Activity: Look through the material below. Return exactly the lines from the one with "5.If the board" through the one with "4.Console Output: The", both included.
◆ ◆ ◆ ◆
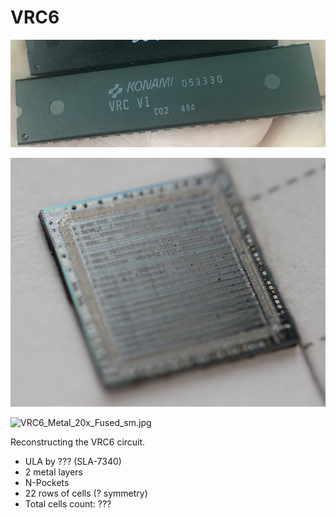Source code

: # VRC6

![package.jpg](imgstore/package.jpg)

![vrc6_die.jpg](imgstore/vrc6_die.jpg)

![VRC6_Metal_20x_Fused_sm.jpg](imgstore/VRC6_Metal_20x_Fused_sm.jpg)

Reconstructing the VRC6 circuit.

- ULA by ??? (SLA-7340)
- 2 metal layers
- N-Pockets
- 22 rows of cells (? symmetry)
- Total cells count: ???
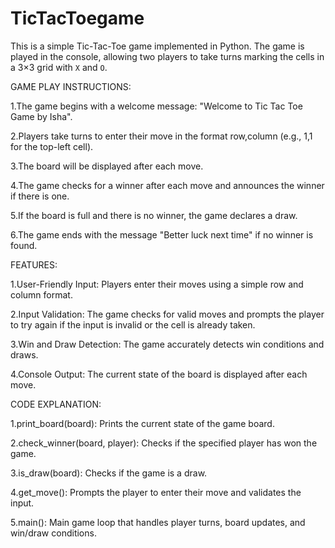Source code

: # TicTacToegame
This is a simple Tic-Tac-Toe game implemented in Python. The game is played in the console, allowing two players to take turns marking the cells in a 3×3 grid with `X` and `O`.

GAME PLAY INSTRUCTIONS:

1.The game begins with a welcome message: "Welcome to Tic Tac Toe Game by Isha".

2.Players take turns to enter their move in the format row,column (e.g., 1,1 for the top-left cell).

3.The board will be displayed after each move.


4.The game checks for a winner after each move and announces the winner if there is one.

5.If the board is full and there is no winner, the game declares a draw.

6.The game ends with the message "Better luck next time" if no winner is found.

FEATURES:

1.User-Friendly Input: Players enter their moves using a simple row and column format.

2.Input Validation: The game checks for valid moves and prompts the player to try again if the input is invalid or the cell is already taken.

3.Win and Draw Detection: The game accurately detects win conditions and draws.

4.Console Output: The current state of the board is displayed after each move.

CODE EXPLANATION:

1.print_board(board): Prints the current state of the game board.

2.check_winner(board, player): Checks if the specified player has won the game.

3.is_draw(board): Checks if the game is a draw.

4.get_move(): Prompts the player to enter their move and validates the input.

5.main(): Main game loop that handles player turns, board updates, and win/draw conditions.
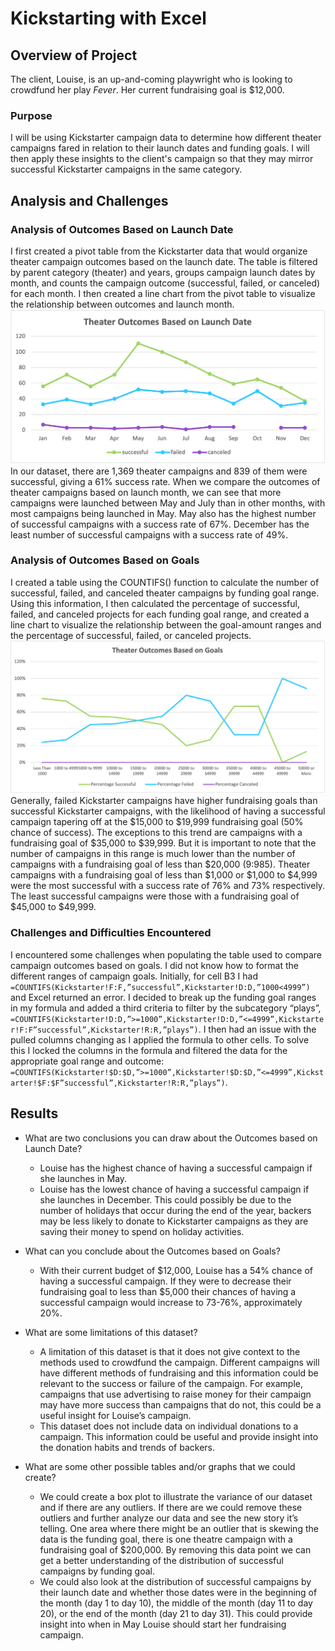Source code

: # Kickstarting with Excel

## Overview of Project
The client, Louise, is an up-and-coming playwright who is looking to crowdfund her play *Fever*. Her current fundraising goal is $12,000.
### Purpose
I will be using Kickstarter campaign data to determine how different theater campaigns fared in relation to their launch dates and funding goals. I will then apply these insights to the client's campaign so that they may mirror successful Kickstarter campaigns in the same category.

## Analysis and Challenges
### Analysis of Outcomes Based on Launch Date
I first created a pivot table from the Kickstarter data that would organize theater campaign outcomes based on the launch date. The table is filtered by parent category (theater) and years, groups campaign launch dates by month, and counts the campaign outcome (successful, failed, or canceled) for each month. I then created a line chart from the pivot table to visualize the relationship between outcomes and launch month.
![Theater_Outcomes_vs_Launch](https://github.com/mschimmy/kickstarter-analysis/blob/main/Resources/Theater_Outcomes_vs_Launch.png)
In our dataset, there are 1,369 theater campaigns and 839 of them were successful, giving a 61% success rate. When we compare the outcomes of theater campaigns based on launch month, we can see that more campaigns were launched between May and July than in other months, with most campaigns being launched in May. May also has the highest number of successful campaigns with a success rate of 67%. December has the least number of successful campaigns with a success rate of 49%.

### Analysis of Outcomes Based on Goals
I created a table using the COUNTIFS() function to calculate the number of successful, failed, and canceled theater campaigns by funding goal range. Using this information, I then calculated the percentage of successful, failed, and canceled projects for each funding goal range, and created a line chart to visualize the relationship between the goal-amount ranges and the percentage of successful, failed, or canceled projects. 
![Outcomes_vs_Goals](https://github.com/mschimmy/kickstarter-analysis/blob/main/Resources/Outcomes_vs_Goals.png)
Generally, failed Kickstarter campaigns have higher fundraising goals than successful Kickstarter campaigns, with the likelihood of having a successful campaign tapering off at the $15,000 to $19,999 fundraising goal (50% chance of success). The exceptions to this trend are campaigns with a fundraising goal of $35,000 to $39,999. But it is important to note that the number of campaigns in this range is much lower than the number of campaigns with a fundraising goal of less than $20,000 (9:985). Theater campaigns with a fundraising goal of less than $1,000 or $1,000 to $4,999 were the most successful with a success rate of 76% and 73% respectively. The least successful campaigns were those with a fundraising goal of $45,000 to $49,999.

### Challenges and Difficulties Encountered
I encountered some challenges when populating the table used to compare campaign outcomes based on goals. I did not know how to format the different ranges of campaign goals. Initially, for cell B3 I had `=COUNTIFS(Kickstarter!F:F,”successful”,Kickstarter!D:D,”1000<4999”)` and Excel returned an error. I decided to break up the funding goal ranges in my formula and added a third criteria to filter by the subcategory “plays”, `=COUNTIFS(Kickstarter!D:D,”>=1000”,Kickstarter!D:D,”<=4999”,Kickstarter!F:F”successful”,Kickstarter!R:R,”plays”)`. I then had an issue with the pulled columns changing as I applied the formula to other cells. To solve this I locked the columns in the formula and filtered the data for the appropriate goal range and outcome: `=COUNTIFS(Kickstarter!$D:$D,”>=1000”,Kickstarter!$D:$D,”<=4999”,Kickstarter!$F:$F”successful”,Kickstarter!R:R,”plays”)`. 

## Results
- What are two conclusions you can draw about the Outcomes based on Launch Date?
  - Louise has the highest chance of having a successful campaign if she launches in May.
  - Louise has the lowest chance of having a successful campaign if she launches in December. This could possibly be due to the number of holidays that occur during the end of the year, backers may be less likely to donate to Kickstarter campaigns as they are saving their money to spend on holiday activities.

- What can you conclude about the Outcomes based on Goals?
  - With their current budget of $12,000, Louise has a 54% chance of having a successful campaign. If they were to decrease their fundraising goal to less than $5,000 their chances of having a successful campaign would increase to 73-76%, approximately 20%.

- What are some limitations of this dataset?
  - A limitation of this dataset is that it does not give context to the methods used to crowdfund the campaign. Different campaigns will have different methods of fundraising and this information could be relevant to the success or failure of the campaign. For example, campaigns that use advertising to raise money for their campaign may have more success than campaigns that do not, this could be a useful insight for Louise’s campaign.
  - This dataset does not include data on individual donations to a campaign. This information could be useful and provide insight into the donation habits and trends of backers.

- What are some other possible tables and/or graphs that we could create?
  - We could create a box plot to illustrate the variance of our dataset and if there are any outliers. If there are we could remove these outliers and further analyze our data and see the new story it’s telling. One area where there might be an outlier that is skewing the data is the funding goal, there is one theatre campaign with a fundraising goal of $200,000. By removing this data point we can get a better understanding of the distribution of successful campaigns by funding goal.
  - We could also look at the distribution of successful campaigns by their launch date and whether those dates were in the beginning of the month (day 1 to day 10), the middle of the month (day 11 to day 20), or the end of the month (day 21 to day 31). This could provide insight into when in May Louise should start her fundraising campaign.
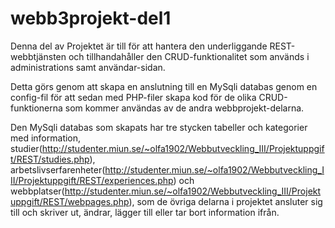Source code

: # webb3projekt-del1

Denna del av Projektet är till för att hantera den underliggande REST-webbtjänsten och tillhandahåller den CRUD-funktionalitet som används i administrations samt användar-sidan.

Detta görs genom att skapa en anslutning till en MySqli databas genom en config-fil för att sedan med PHP-filer skapa kod för de olika CRUD-funktionerna som kommer användas av de andra webbprojekt-delarna. 

Den MySqli databas som skapats har tre stycken tabeller och kategorier med information, studier(http://studenter.miun.se/~olfa1902/Webbutveckling_III/Projektuppgift/REST/studies.php), arbetslivserfarenheter(http://studenter.miun.se/~olfa1902/Webbutveckling_III/Projektuppgift/REST/experiences.php) och webbplatser(http://studenter.miun.se/~olfa1902/Webbutveckling_III/Projektuppgift/REST/webpages.php), som de övriga delarna i projektet ansluter sig till och skriver ut, ändrar, lägger till eller tar bort information ifrån.
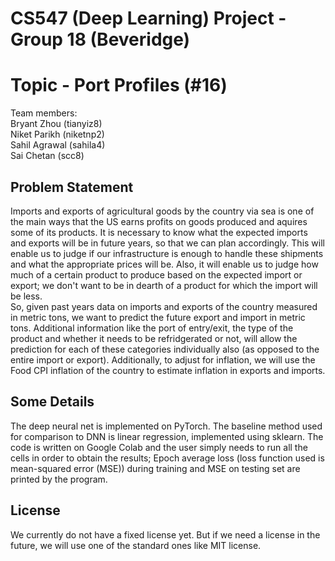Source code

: # CS547 (Deep Learning) Project - Group 18 (Beveridge)

# Topic - Port Profiles (#16)

Team members:\
Bryant Zhou (tianyiz8)\
Niket Parikh (niketnp2)\
Sahil Agrawal (sahila4)\
Sai Chetan (scc8)

## Problem Statement

Imports and exports of agricultural goods by the country via sea is one of the main ways that the US earns profits on goods produced and aquires some of its products. It is necessary to know what the expected imports and exports will be in future years, so that we can plan accordingly. This will enable us to judge if our infrastructure is enough to handle these shipments and what the appropriate prices will be. Also, it will enable us to judge how much of a certain product to produce based on the expected import or export; we don't want to be in dearth of a product for which the import will be less.\
So, given past years data on imports and exports of the country measured in metric tons, we want to predict the future export and import in metric tons. Additional information like the port of entry/exit, the type of the product and whether it needs to be refridgerated or not, will allow the prediction for each of these categories individually also (as opposed to the entire import or export). Additionally, to adjust for inflation, we will use the Food CPI inflation of the country to estimate inflation in exports and imports.

## Some Details
The deep neural net is implemented on PyTorch. The baseline method used for comparison to DNN is linear regression, implemented using sklearn. The code is written on Google Colab and the user simply needs to run all the cells in order to obtain the results; Epoch average loss (loss function used is mean-squared error (MSE)) during training and MSE on testing set are printed by the program. 


## License

We currently do not have a fixed license yet. But if we need a license in the future, we will use one of the standard ones like MIT license.
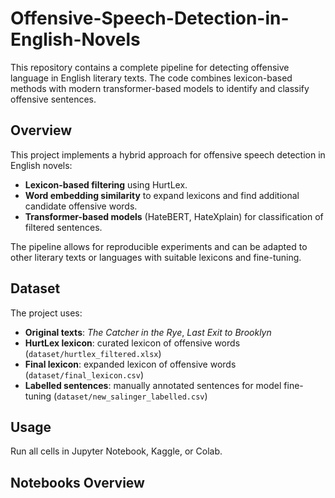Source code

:# Offensive-Speech-Detection-in-English-Novels

This repository contains a complete pipeline for detecting offensive language in English literary texts. The code combines lexicon-based methods with modern transformer-based models to identify and classify offensive sentences.

## Overview

This project implements a hybrid approach for offensive speech detection in English novels:

- **Lexicon-based filtering** using HurtLex.  
- **Word embedding similarity** to expand lexicons and find additional candidate offensive words.  
- **Transformer-based models** (HateBERT, HateXplain) for classification of filtered sentences. 

The pipeline allows for reproducible experiments and can be adapted to other literary texts or languages with suitable lexicons and fine-tuning.

## Dataset

The project uses:

- **Original texts**: *The Catcher in the Rye*, *Last Exit to Brooklyn*
- **HurtLex lexicon**: curated lexicon of offensive words (`dataset/hurtlex_filtered.xlsx`)
- **Final lexicon**: expanded lexicon of offensive words (`dataset/final_lexicon.csv`)
- **Labelled sentences**: manually annotated sentences for model fine-tuning (`dataset/new_salinger_labelled.csv`)

## Usage

Run all cells in Jupyter Notebook, Kaggle, or Colab.

## Notebooks Overview





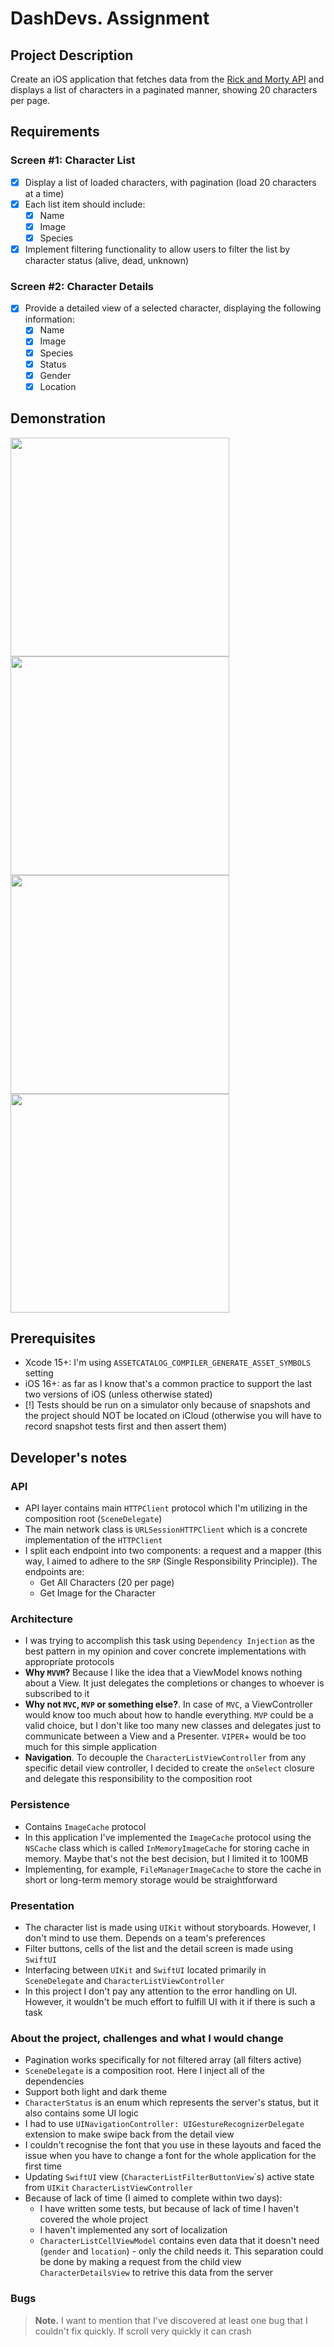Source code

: # DashDevs. Assignment

## Project Description
Create an iOS application that fetches data from the [Rick and Morty API](https://rickandmortyapi.com/documentation/#introduction) and displays a list of characters in a paginated manner, showing 20 characters per page.

## Requirements
### Screen #1: Character List
- [x] Display a list of loaded characters, with pagination (load 20 characters at a time)
- [x] Each list item should include:
  - [x] Name
  - [x] Image
  - [x] Species
- [x] Implement filtering functionality to allow users to filter the list by character status (alive, dead, unknown)

### Screen #2: Character Details
- [x] Provide a detailed view of a selected character, displaying the following information:
  - [x] Name
  - [x] Image
  - [x] Species
  - [x] Status
  - [x] Gender
  - [x] Location

## Demonstration
<p>
  <img src='README/img1.png' width='350'>
  <img src='README/img2.png' width='350'>
  <img src='README/img3.png' width='350'>
  <img src='README/img4.png' width='350'>
</p>

## Prerequisites
- Xcode 15+: I'm using `ASSETCATALOG_COMPILER_GENERATE_ASSET_SYMBOLS` setting
- iOS 16+: as far as I know that's a common practice to support the last two versions of iOS (unless otherwise stated)
- [!] Tests should be run on a simulator only because of snapshots and the project should NOT be located on iCloud (otherwise you will have to record snapshot tests first and then assert them)

## Developer's notes

### API
- API layer contains main `HTTPClient` protocol which I'm utilizing in the composition root (`SceneDelegate`)
- The main network class is `URLSessionHTTPClient` which is a concrete implementation of the `HTTPClient`
- I split each endpoint into two components: a request and a mapper (this way, I aimed to adhere to the `SRP` (Single Responsibility Principle)). The endpoints are:
  - Get All Characters (20 per page)
  - Get Image for the Character

### Architecture
- I was trying to accomplish this task using `Dependency Injection` as the best pattern in my opinion and cover concrete implementations with appropriate protocols
- **Why `MVVM`?** Because I like the idea that a ViewModel knows nothing about a View. It just delegates the completions or changes to whoever is subscribed to it
- **Why not `MVC`, `MVP` or something else?**. In case of `MVC`, a ViewController would know too much about how to handle everything. `MVP` could be a valid choice, but I don't like too many new classes and delegates just to communicate between a View and a Presenter. `VIPER`+ would be too much for this simple application
- **Navigation**. To decouple the `CharacterListViewController` from any specific detail view controller, I decided to create the `onSelect` closure and delegate this responsibility to the composition root

### Persistence
- Contains `ImageCache` protocol
- In this application I've implemented the `ImageCache` protocol using the `NSCache` class which is called `InMemoryImageCache` for storing cache in memory. Maybe that's not the best decision, but I limited it to 100MB
- Implementing, for example, `FileManagerImageCache` to store the cache in short or long-term memory storage would be straightforward

### Presentation
- The character list is made using `UIKit` without storyboards. However, I don't mind to use them. Depends on a team's preferences
- Filter buttons, cells of the list and the detail screen is made using `SwiftUI`
- Interfacing between `UIKit` and `SwiftUI` located primarily in `SceneDelegate` and `CharacterListViewController`
- In this project I don't pay any attention to the error handling on UI. However, it wouldn't be much effort to fulfill UI with it if there is such a task

### About the project, challenges and what I would change
- Pagination works specifically for not filtered array (all filters active)
- `SceneDelegate` is a composition root. Here I inject all of the dependencies
- Support both light and dark theme
- `CharacterStatus` is an enum which represents the server's status, but it also contains some UI logic
- I had to use `UINavigationController: UIGestureRecognizerDelegate` extension to make swipe back from the detail view
- I couldn't recognise the font that you use in these layouts and faced the issue when you have to change a font for the whole application for the first time
- Updating `SwiftUI` view (`CharacterListFilterButtonView`\`s) active state from `UIKit` `CharacterListViewController`
- Because of lack of time (I aimed to complete within two days):
  - I have written some tests, but because of lack of time I haven't covered the whole project
  - I haven't implemented any sort of localization
  - `CharacterListCellViewModel` contains even data that it doesn't need (`gender` and `location`) - only the child needs it. This separation could be done by making a request from the child view `CharacterDetailsView` to retrive this data from the server

### Bugs
> **Note.**
> I want to mention that I've discovered at least one bug that I couldn't fix quickly. If scroll very quickly it can crash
◆ ◆ ◆ ◆
Completed task:
5.If the board is full and there is no winner, the game declares a draw.

6.The game ends with the message "Better luck next time" if no winner is found.

FEATURES:

1.User-Friendly Input: Players enter their moves using a simple row and column format.

2.Input Validation: The game checks for valid moves and prompts the player to try again if the input is invalid or the cell is already taken.

3.Win and Draw Detection: The game accurately detects win conditions and draws.

4.Console Output: The current state of the board is displayed after each move.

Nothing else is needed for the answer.